** Extracted records follows **
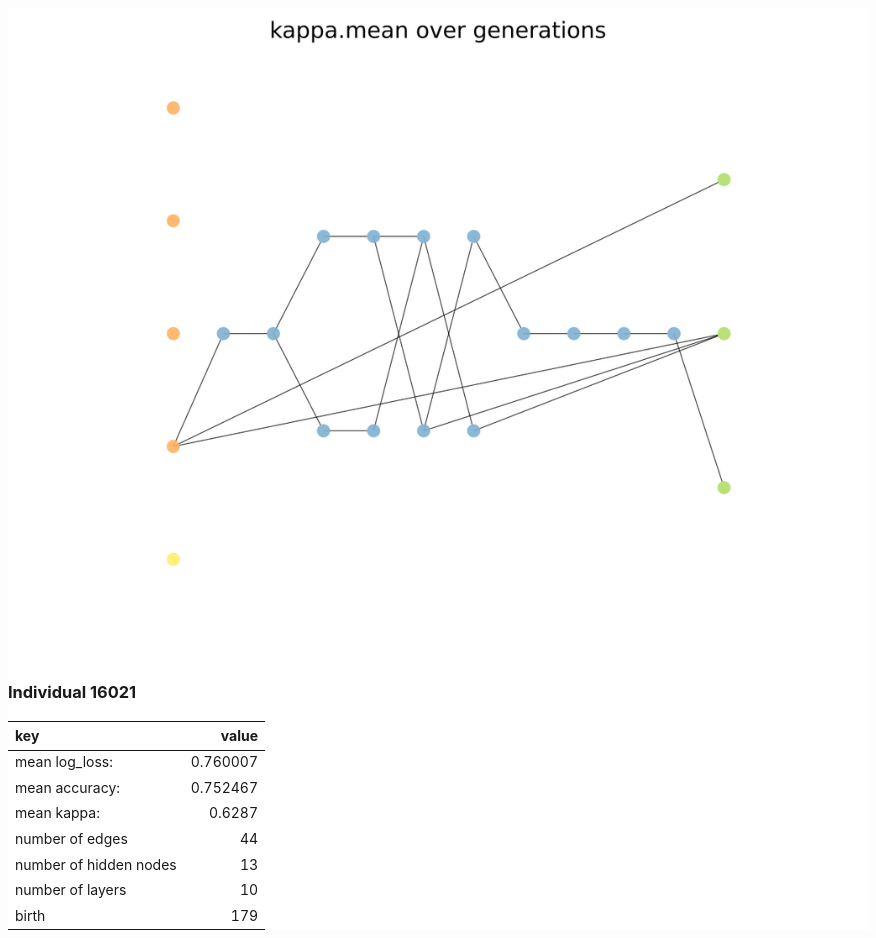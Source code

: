 ![Network of individual 15946](media/network_15946.svg)


### Individual 16021


| key                    |      value |
|:-----------------------|-----------:|
| mean log_loss:         |   0.760007 |
| mean accuracy:         |   0.752467 |
| mean kappa:            |   0.6287   |
| number of edges        |  44        |
| number of hidden nodes |  13        |
| number of layers       |  10        |
| birth                  | 179        |

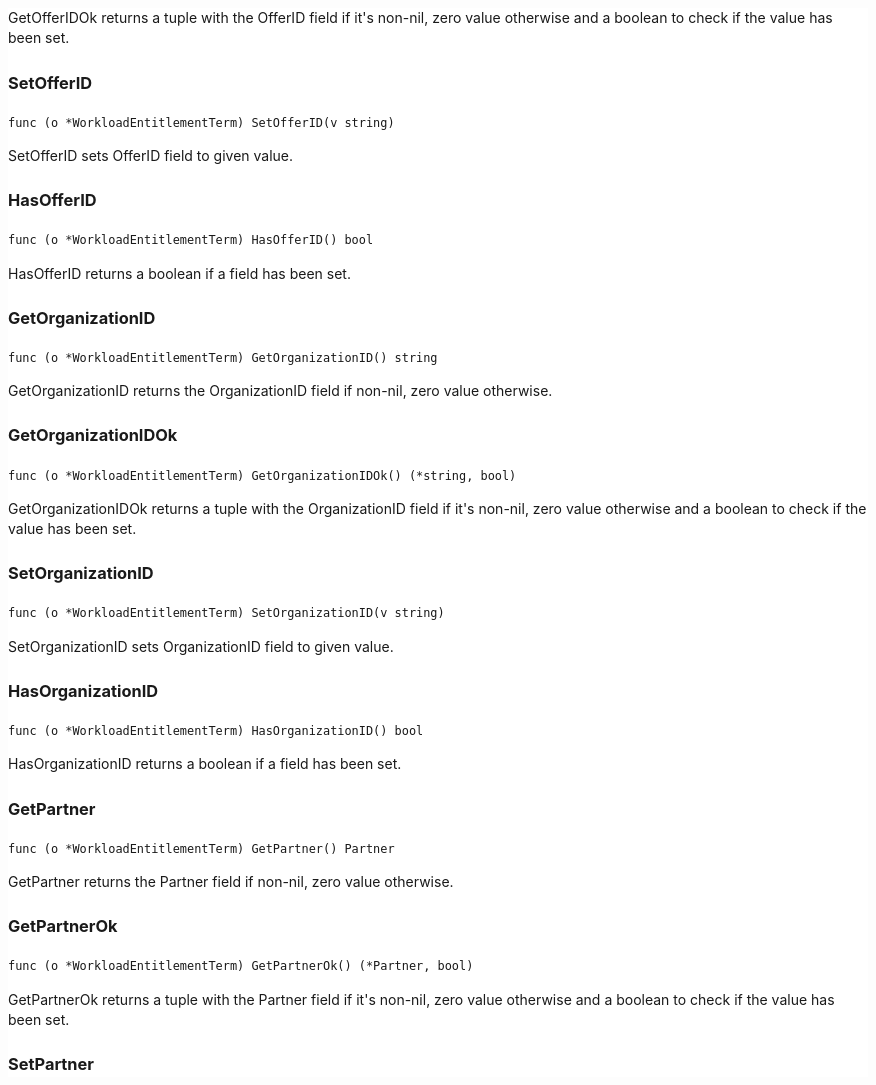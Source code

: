 GetOfferIDOk returns a tuple with the OfferID field if it's non-nil, zero value otherwise
and a boolean to check if the value has been set.

### SetOfferID

`func (o *WorkloadEntitlementTerm) SetOfferID(v string)`

SetOfferID sets OfferID field to given value.

### HasOfferID

`func (o *WorkloadEntitlementTerm) HasOfferID() bool`

HasOfferID returns a boolean if a field has been set.

### GetOrganizationID

`func (o *WorkloadEntitlementTerm) GetOrganizationID() string`

GetOrganizationID returns the OrganizationID field if non-nil, zero value otherwise.

### GetOrganizationIDOk

`func (o *WorkloadEntitlementTerm) GetOrganizationIDOk() (*string, bool)`

GetOrganizationIDOk returns a tuple with the OrganizationID field if it's non-nil, zero value otherwise
and a boolean to check if the value has been set.

### SetOrganizationID

`func (o *WorkloadEntitlementTerm) SetOrganizationID(v string)`

SetOrganizationID sets OrganizationID field to given value.

### HasOrganizationID

`func (o *WorkloadEntitlementTerm) HasOrganizationID() bool`

HasOrganizationID returns a boolean if a field has been set.

### GetPartner

`func (o *WorkloadEntitlementTerm) GetPartner() Partner`

GetPartner returns the Partner field if non-nil, zero value otherwise.

### GetPartnerOk

`func (o *WorkloadEntitlementTerm) GetPartnerOk() (*Partner, bool)`

GetPartnerOk returns a tuple with the Partner field if it's non-nil, zero value otherwise
and a boolean to check if the value has been set.

### SetPartner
** End of Extracted records **
◆ Exercise prompt ◆
Your reply should consist solely of the lines above, from the opening line through the line with "### SetOrganizationID", reproduced exactly and without pictures.

◆ Solution for this exercise ◆
Source code

: ![Network of individual 15946](media/network_15946.svg)


### Individual 16021


| key                    |      value |
|:-----------------------|-----------:|
| mean log_loss:         |   0.760007 |
| mean accuracy:         |   0.752467 |
| mean kappa:            |   0.6287   |
| number of edges        |  44        |
| number of hidden nodes |  13        |
| number of layers       |  10        |
| birth                  | 179        |

Source code

: GetOfferIDOk returns a tuple with the OfferID field if it's non-nil, zero value otherwise
and a boolean to check if the value has been set.

### SetOfferID

`func (o *WorkloadEntitlementTerm) SetOfferID(v string)`

SetOfferID sets OfferID field to given value.

### HasOfferID

`func (o *WorkloadEntitlementTerm) HasOfferID() bool`

HasOfferID returns a boolean if a field has been set.

### GetOrganizationID

`func (o *WorkloadEntitlementTerm) GetOrganizationID() string`

GetOrganizationID returns the OrganizationID field if non-nil, zero value otherwise.

### GetOrganizationIDOk

`func (o *WorkloadEntitlementTerm) GetOrganizationIDOk() (*string, bool)`

GetOrganizationIDOk returns a tuple with the OrganizationID field if it's non-nil, zero value otherwise
and a boolean to check if the value has been set.

### SetOrganizationID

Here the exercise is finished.